Lipsus Masyarakat Adat di IKN

Suara Masyarakat Paser Balik Sepaku yang Khawatir Tergusur IKN, ‘Kami Ingin Perhatian Pemerintah’

Mengandalkan alam di kebun dan sungai masih menjadi pilihan masyarakat Paser Balik di Kelurahan Sepaku yang lokasinya dekat dengan IKN Nusantara.

Penulis: Tribun Kaltim | Editor: Adhinata Kusuma
TRIBUNKALTIM/DWI ARDIANTO
Kepala Adat Paser Balik Sepaku, Sibukdin membuka jendela rumahnya di RT 03 Kelurahan Sepaku, Kecamatan Sepaku, Penajam Paser Utara. Lokasi kampung masyarakat adat ini sekira 6 Kilometer dari Titik Nol IKN Nusantara. 

Berusaha mendapatkan legalitas ke pihak berwenang nyatanya tak memuculkan solusi, sebab tanah mereka diakui berstatus sebagai Kawasan Budidaya Kehutanan (KBK), yang membuat pergerakan mereka secara otomatis sangat terbatas.

"(Kami) Selalu memohon kepada pemerintah, untuk kepastian lahan kami, status lahan kami saja masih KBK, itupun kami berulang ulang kali memohon kepada pemerintah kabupaten, tapi katanya itu bukan wewenang mereka, mereka bilang itu wewenang pihak Pertanahan, atau dari kemeterian dan sebagainya, itulah masalah kami tidak bisa terselesaikan," ungkap Sibukdin

Sambil menahan raut wajah kecewa, Sibukdin mengatakan, dirinya dan seluruh masyarakat yang tinggal di kelurahan Sepaku seakan tak pernah tahu apa yang sedang dan akan dibangun di tanah kelahirannya.

Padahal, bisa dikatakan masyarakat suku adat Paser Balik merupakan tuan rumah di kawasan itu.

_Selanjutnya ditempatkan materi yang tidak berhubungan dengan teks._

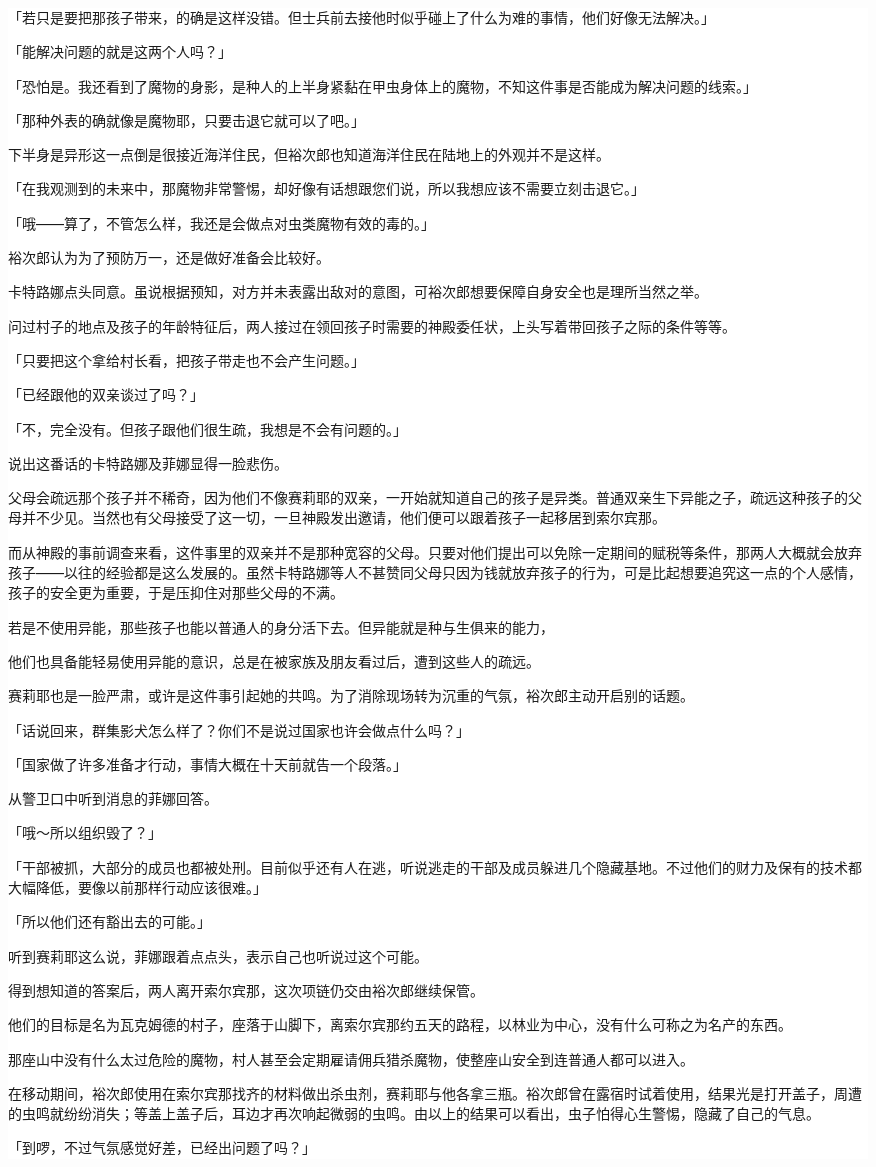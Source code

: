 「若只是要把那孩子带来，的确是这样没错。但士兵前去接他时似乎碰上了什么为难的事情，他们好像无法解决。」

「能解决问题的就是这两个人吗？」

「恐怕是。我还看到了魔物的身影，是种人的上半身紧黏在甲虫身体上的魔物，不知这件事是否能成为解决问题的线索。」

「那种外表的确就像是魔物耶，只要击退它就可以了吧。」

下半身是异形这一点倒是很接近海洋住民，但裕次郎也知道海洋住民在陆地上的外观并不是这样。

「在我观测到的未来中，那魔物非常警惕，却好像有话想跟您们说，所以我想应该不需要立刻击退它。」

「哦——算了，不管怎么样，我还是会做点对虫类魔物有效的毒的。」

裕次郎认为为了预防万一，还是做好准备会比较好。

卡特路娜点头同意。虽说根据预知，对方并未表露出敌对的意图，可裕次郎想要保障自身安全也是理所当然之举。

问过村子的地点及孩子的年龄特征后，两人接过在领回孩子时需要的神殿委任状，上头写着带回孩子之际的条件等等。

「只要把这个拿给村长看，把孩子带走也不会产生问题。」

「已经跟他的双亲谈过了吗？」

「不，完全没有。但孩子跟他们很生疏，我想是不会有问题的。」

说出这番话的卡特路娜及菲娜显得一脸悲伤。

父母会疏远那个孩子并不稀奇，因为他们不像赛莉耶的双亲，一开始就知道自己的孩子是异类。普通双亲生下异能之子，疏远这种孩子的父母并不少见。当然也有父母接受了这一切，一旦神殿发出邀请，他们便可以跟着孩子一起移居到索尔宾那。

而从神殿的事前调查来看，这件事里的双亲并不是那种宽容的父母。只要对他们提出可以免除一定期间的赋税等条件，那两人大概就会放弃孩子——以往的经验都是这么发展的。虽然卡特路娜等人不甚赞同父母只因为钱就放弃孩子的行为，可是比起想要追究这一点的个人感情，孩子的安全更为重要，于是压抑住对那些父母的不满。

若是不使用异能，那些孩子也能以普通人的身分活下去。但异能就是种与生俱来的能力，

他们也具备能轻易使用异能的意识，总是在被家族及朋友看过后，遭到这些人的疏远。

赛莉耶也是一脸严肃，或许是这件事引起她的共鸣。为了消除现场转为沉重的气氛，裕次郎主动开启别的话题。

「话说回来，群集影犬怎么样了？你们不是说过国家也许会做点什么吗？」

「国家做了许多准备才行动，事情大概在十天前就告一个段落。」

从警卫口中听到消息的菲娜回答。

「哦～所以组织毁了？」

「干部被抓，大部分的成员也都被处刑。目前似乎还有人在逃，听说逃走的干部及成员躲进几个隐藏基地。不过他们的财力及保有的技术都大幅降低，要像以前那样行动应该很难。」

「所以他们还有豁出去的可能。」

听到赛莉耶这么说，菲娜跟着点点头，表示自己也听说过这个可能。

得到想知道的答案后，两人离开索尔宾那，这次项链仍交由裕次郎继续保管。

他们的目标是名为瓦克姆德的村子，座落于山脚下，离索尔宾那约五天的路程，以林业为中心，没有什么可称之为名产的东西。

那座山中没有什么太过危险的魔物，村人甚至会定期雇请佣兵猎杀魔物，使整座山安全到连普通人都可以进入。

在移动期间，裕次郎使用在索尔宾那找齐的材料做出杀虫剂，赛莉耶与他各拿三瓶。裕次郎曾在露宿时试着使用，结果光是打开盖子，周遭的虫鸣就纷纷消失；等盖上盖子后，耳边才再次响起微弱的虫鸣。由以上的结果可以看出，虫子怕得心生警惕，隐藏了自己的气息。

「到啰，不过气氛感觉好差，已经出问题了吗？」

Pembangunan IKN hanyalah cerita yang mereka ketahui lewat kabar, baik dari berita media maupun sosial media.

Sibukdin menegaskan, sejak daerahnya disahkan menjadi bagian dari IKN, masyarakat suku adat Paser Balik sebagai masyarakat asli Penajam Paser Utara yang mendiami kelurahan Sepaku dan kelurahan Pemaluan dan Desa Bumi Harapan kecamatan Sepaku, tak pernah dilibatkan sama sekali dalam hal apapun.

Kondisi itu pun, memunculkan rasa pesimisme. Kekhawatiran bakal tergusur, dianggap tidak ada, serta tidak diakui hak-haknya, menjadi kegelisahan mereka.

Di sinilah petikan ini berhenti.